### WHAT IS REQUIRED
In the output, include exactly the lines from the beginning of the records up to and including the one that contains "## Features", and leave out the pictures.

Dataset records
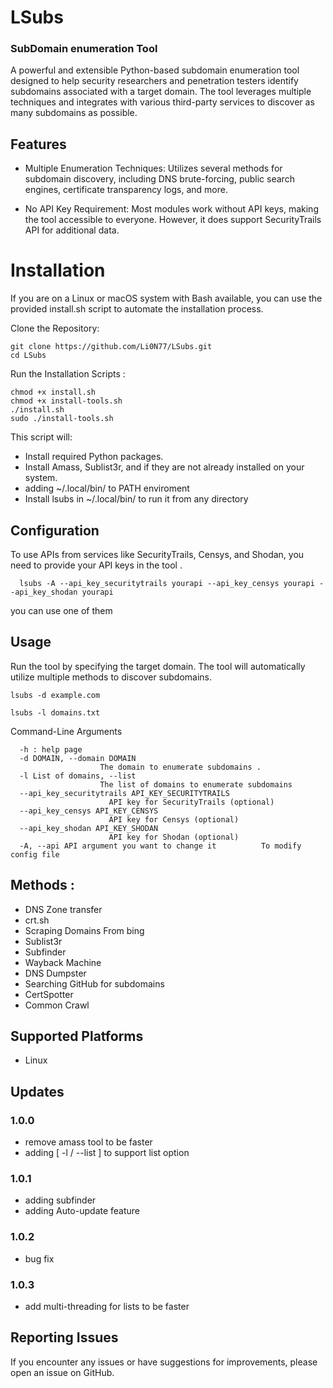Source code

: # LSubs
### SubDomain enumeration Tool
A powerful and extensible Python-based subdomain enumeration tool designed to help security researchers and penetration testers identify subdomains associated with a target domain. The tool leverages multiple techniques and integrates with various third-party services to discover as many subdomains as possible.

## Features

  - Multiple Enumeration Techniques: Utilizes several methods for subdomain discovery, including DNS brute-forcing, public search engines, certificate transparency logs, and more.
  
  - No API Key Requirement: Most modules work without API keys, making the tool accessible to everyone. However, it does support SecurityTrails API for additional data.

# Installation
If you are on a Linux or macOS system with Bash available, you can use the provided install.sh script to automate the installation process.

Clone the Repository:

    git clone https://github.com/Li0N77/LSubs.git
    cd LSubs
  
  Run the Installation Scripts :
    
    chmod +x install.sh
    chmod +x install-tools.sh
    ./install.sh
    sudo ./install-tools.sh

This script will:

  - Install required Python packages.
  - Install Amass, Sublist3r, and if they are not already installed on your system.
  - adding ~/.local/bin/ to PATH enviroment 
  - Install lsubs in ~/.local/bin/ to run it from any directory

## Configuration

To use APIs from services like SecurityTrails, Censys, and Shodan, you need to provide your API keys in the tool .

      lsubs -A --api_key_securitytrails yourapi --api_key_censys yourapi --api_key_shodan yourapi 
      
you can use one of them 

## Usage

Run the tool by specifying the target domain. The tool will automatically utilize multiple methods to discover subdomains.


    lsubs -d example.com

    lsubs -l domains.txt

Command-Line Arguments

      -h : help page
      -d DOMAIN, --domain DOMAIN
                        The domain to enumerate subdomains .
      -l List of domains, --list
                        The list of domains to enumerate subdomains 
      --api_key_securitytrails API_KEY_SECURITYTRAILS
                          API key for SecurityTrails (optional)
      --api_key_censys API_KEY_CENSYS
                          API key for Censys (optional)
      --api_key_shodan API_KEY_SHODAN
                          API key for Shodan (optional)
      -A, --api API argument you want to change it          To modify config file

## Methods :

  - DNS Zone transfer
  - crt.sh
  - Scraping Domains From bing
  - Sublist3r
  - Subfinder
  - Wayback Machine
  - DNS Dumpster
  - Searching GitHub for subdomains
  - CertSpotter
  - Common Crawl

## Supported Platforms
  - Linux

## Updates
### 1.0.0
  - remove amass tool to be faster
  - adding [ -l / --list ] to support list option
### 1.0.1
  - adding subfinder
  - adding Auto-update feature

### 1.0.2 
  - bug fix

### 1.0.3 
  - add multi-threading for lists to be faster

## Reporting Issues

If you encounter any issues or have suggestions for improvements, please open an issue on GitHub.
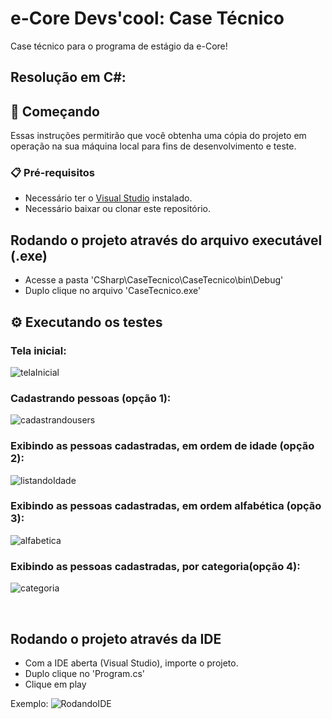 # e-Core Devs'cool: Case Técnico

Case técnico para o programa de estágio da e-Core!

## Resolução em C#:

## 🚀 Começando

Essas instruções permitirão que você obtenha uma cópia do projeto em operação na sua máquina local para fins de desenvolvimento e teste.

### 📋 Pré-requisitos

* Necessário ter o [Visual Studio](https://visualstudio.microsoft.com/pt-br/downloads/) instalado.
* Necessário baixar ou clonar este repositório.

## Rodando o projeto através do arquivo executável (.exe)

* Acesse a pasta 'CSharp\CaseTecnico\CaseTecnico\bin\Debug'
* Duplo clique no arquivo 'CaseTecnico.exe'

## ⚙️ Executando os testes

### Tela inicial:
![telaInicial](https://user-images.githubusercontent.com/72152596/185811106-4c60db43-ed5a-4ebd-afa0-8dc4d406f840.png)



### Cadastrando pessoas (opção 1):
![cadastrandousers](https://user-images.githubusercontent.com/72152596/185811112-38799057-b617-4ddb-8e66-bee74d7507e8.png)



### Exibindo as pessoas cadastradas, em ordem de idade (opção 2):
![listandoIdade](https://user-images.githubusercontent.com/72152596/185811117-189b470b-98b6-4140-a69e-7d86b626f28f.png)



### Exibindo as pessoas cadastradas, em ordem alfabética (opção 3):
![alfabetica](https://user-images.githubusercontent.com/72152596/185811118-22d78503-39f5-47e5-bba0-92722322d944.png)


### Exibindo as pessoas cadastradas, por categoria(opção 4):
![categoria](https://user-images.githubusercontent.com/72152596/185811120-84f69f2e-f766-4e97-8efc-c5e8ed0819be.png)


<br>

## Rodando o projeto através da IDE

* Com a IDE aberta (Visual Studio), importe o projeto.
* Duplo clique no 'Program.cs'
* Clique em play

Exemplo:
![RodandoIDE](https://user-images.githubusercontent.com/72152596/185811125-2887782e-a8d7-4c5f-8112-b3295fb99e17.png)
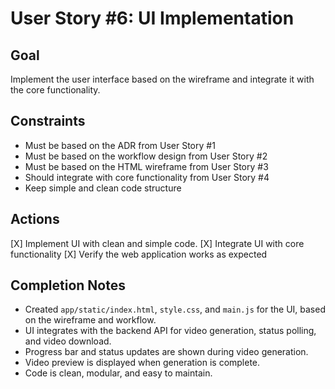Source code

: # User Story #6: UI Implementation

## Goal

Implement the user interface based on the wireframe and integrate it with the core functionality.

## Constraints

- Must be based on the ADR from User Story #1
- Must be based on the workflow design from User Story #2
- Must be based on the HTML wireframe from User Story #3
- Should integrate with core functionality from User Story #4
- Keep simple and clean code structure

## Actions

[X] Implement UI with clean and simple code.
[X] Integrate UI with core functionality
[X] Verify the web application works as expected

## Completion Notes

- Created `app/static/index.html`, `style.css`, and `main.js` for the UI, based on the wireframe and workflow.
- UI integrates with the backend API for video generation, status polling, and video download.
- Progress bar and status updates are shown during video generation.
- Video preview is displayed when generation is complete.
- Code is clean, modular, and easy to maintain.
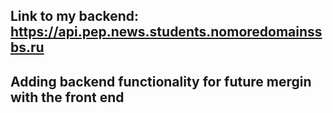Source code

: ## Link to my backend: https://api.pep.news.students.nomoredomainssbs.ru

## Adding backend functionality for future mergin with the front end
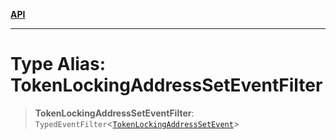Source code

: [**API**](../../../README.md)

***

# Type Alias: TokenLockingAddressSetEventFilter

> **TokenLockingAddressSetEventFilter**: `TypedEventFilter`\<[`TokenLockingAddressSetEvent`](TokenLockingAddressSetEvent.md)\>
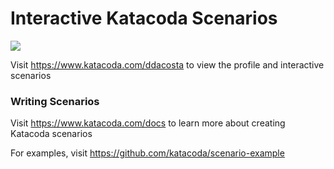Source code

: # Interactive Katacoda Scenarios

[![](http://shields.katacoda.com/katacoda/ddacosta/count.svg)](https://www.katacoda.com/ddacosta "Get your profile on Katacoda.com")

Visit https://www.katacoda.com/ddacosta to view the profile and interactive scenarios

### Writing Scenarios
Visit https://www.katacoda.com/docs to learn more about creating Katacoda scenarios

For examples, visit https://github.com/katacoda/scenario-example
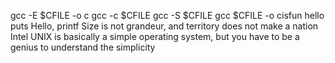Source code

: gcc -E $CFILE -o c
gcc -c $CFILE
gcc -S $CFILE
gcc $CFILE -o cisfun
hello puts
Hello, printf
Size is not grandeur, and territory does not make a nation
Intel
UNIX is basically a simple operating system, but you have to be a genius to understand the simplicity
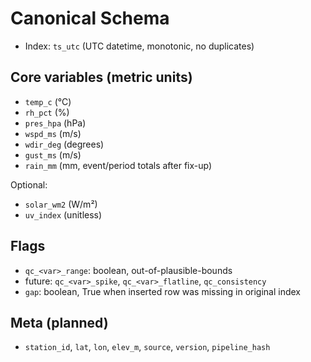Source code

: # Canonical Schema

- Index: `ts_utc` (UTC datetime, monotonic, no duplicates)

## Core variables (metric units)
- `temp_c` (°C)
- `rh_pct` (%)
- `pres_hpa` (hPa)
- `wspd_ms` (m/s)
- `wdir_deg` (degrees)
- `gust_ms` (m/s)
- `rain_mm` (mm, event/period totals after fix-up)

Optional:
- `solar_wm2` (W/m²)
- `uv_index` (unitless)

## Flags
- `qc_<var>_range`: boolean, out-of-plausible-bounds
- future: `qc_<var>_spike`, `qc_<var>_flatline`, `qc_consistency`
- `gap`: boolean, True when inserted row was missing in original index

## Meta (planned)
- `station_id`, `lat`, `lon`, `elev_m`, `source`, `version`, `pipeline_hash`

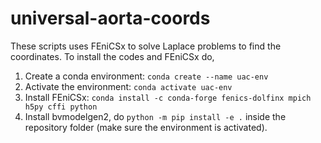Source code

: # universal-aorta-coords

These scripts uses FEniCSx to solve Laplace problems to find the coordinates.
To install the codes and FEniCSx do, 
1. Create a conda environment: `conda create --name uac-env`
2. Activate the environment: `conda activate uac-env`
3. Install FEniCSx: `conda install -c conda-forge fenics-dolfinx mpich h5py cffi python`
4. Install bvmodelgen2, do `python -m pip install -e .` inside the repository folder (make sure the environment is activated).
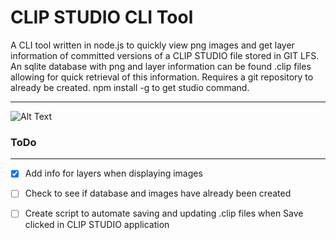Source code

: # CLIP STUDIO CLI Tool

A CLI tool written in node.js to quickly view png images and get layer information of committed versions of a CLIP STUDIO file stored in GIT LFS. An sqlite database with png and layer information can be found .clip files allowing for quick retrieval of this information. Requires a git repository to already be created. npm install -g to get studio command.

----

![Alt Text](process.gif)

### ToDo
---
- [x] Add info for layers when displaying images
- [ ] Check to see if database and images have already been created
- [ ] Create script to automate saving and updating .clip files when Save clicked in CLIP STUDIO application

### ANSWER TO THIS PROBLEM
Source code

: # LSubs
### SubDomain enumeration Tool
A powerful and extensible Python-based subdomain enumeration tool designed to help security researchers and penetration testers identify subdomains associated with a target domain. The tool leverages multiple techniques and integrates with various third-party services to discover as many subdomains as possible.

## Features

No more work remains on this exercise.